Saved data entries

--- START ---

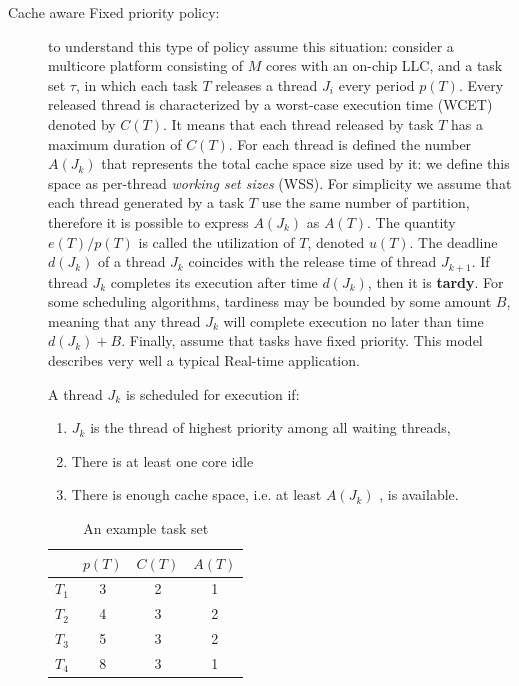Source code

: \begin{description}
\item[Cache aware Fixed priority policy:] to understand this type of policy assume this situation: consider a multicore platform consisting of $M$ cores 
with an on-chip LLC, and a task set $\tau$, in which each task $T$ releases a thread $J_i$ every period $p(T)$. Every released thread is characterized by a 
worst-case execution time (WCET) denoted by $C(T)$. It means that each thread released by task $T$ has a maximum duration of $C(T)$. For each thread is 
defined the number $A(J_k)$ that represents the total cache space size used by it: we define this space as per-thread \textit{working set sizes} (WSS). 
For simplicity we assume that each thread generated by a task $T$ use the same number of partition, therefore it is possible to express $A(J_k)$ as $A(T)$. 
The quantity $e(T)/p(T)$ is called the utilization of $T$, denoted $u(T)$. The deadline $d(J_k)$ of a thread $J_k$ coincides with the release time of thread 
$J_{k+1}$. If thread $J_k$ completes its execution after time $d(J_k)$, then it is \textbf{tardy}. For some scheduling algorithms, tardiness may be bounded 
by some amount $B$, meaning that any thread $J_k$ will complete execution no later than time $d(J_k)+B$. Finally, assume that tasks have fixed priority.
This model describes very well a typical Real-time application.

A thread $J_k$ is scheduled for execution if:

\begin{enumerate}
	\item $J_k$ is the thread of highest priority among all waiting threads,
	\item There is at least one core idle
	\item There is enough cache space, i.e. at least $A(J_k)$ , is available.
\end{enumerate}

\begin{table}[htbp]
\begin{center}
\begin{tabular}{l|c|c|c}
	\hline
	& $p(T)$ & $C(T)$ & $A(T)$ \\ \hline
	$T_1$ & 3 & 2 & 1 \\ \hline
	$T_2$ & 4 & 3 & 2 \\ \hline
	$T_3$ & 5 & 3 & 2 \\ \hline
	$T_4$ & 8 & 3 & 1 \\ 
	\hline
\end{tabular}
\caption{An example task set}
\label{tab:cache_task_set}
\end{center}
\end{table}


\end{description}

--- END ---

Exercise description
Pictures are to be omitted; set down the rest of the entries exactly as given.

Expected answer
Source code

: \begin{description}
\item[Cache aware Fixed priority policy:] to understand this type of policy assume this situation: consider a multicore platform consisting of $M$ cores 
with an on-chip LLC, and a task set $\tau$, in which each task $T$ releases a thread $J_i$ every period $p(T)$. Every released thread is characterized by a 
worst-case execution time (WCET) denoted by $C(T)$. It means that each thread released by task $T$ has a maximum duration of $C(T)$. For each thread is 
defined the number $A(J_k)$ that represents the total cache space size used by it: we define this space as per-thread \textit{working set sizes} (WSS). 
For simplicity we assume that each thread generated by a task $T$ use the same number of partition, therefore it is possible to express $A(J_k)$ as $A(T)$. 
The quantity $e(T)/p(T)$ is called the utilization of $T$, denoted $u(T)$. The deadline $d(J_k)$ of a thread $J_k$ coincides with the release time of thread 
$J_{k+1}$. If thread $J_k$ completes its execution after time $d(J_k)$, then it is \textbf{tardy}. For some scheduling algorithms, tardiness may be bounded 
by some amount $B$, meaning that any thread $J_k$ will complete execution no later than time $d(J_k)+B$. Finally, assume that tasks have fixed priority.
This model describes very well a typical Real-time application.

A thread $J_k$ is scheduled for execution if:

\begin{enumerate}
	\item $J_k$ is the thread of highest priority among all waiting threads,
	\item There is at least one core idle
	\item There is enough cache space, i.e. at least $A(J_k)$ , is available.
\end{enumerate}

\begin{table}[htbp]
\begin{center}
\begin{tabular}{l|c|c|c}
	\hline
	& $p(T)$ & $C(T)$ & $A(T)$ \\ \hline
	$T_1$ & 3 & 2 & 1 \\ \hline
	$T_2$ & 4 & 3 & 2 \\ \hline
	$T_3$ & 5 & 3 & 2 \\ \hline
	$T_4$ & 8 & 3 & 1 \\ 
	\hline
\end{tabular}
\caption{An example task set}
\label{tab:cache_task_set}
\end{center}
\end{table}


\end{description}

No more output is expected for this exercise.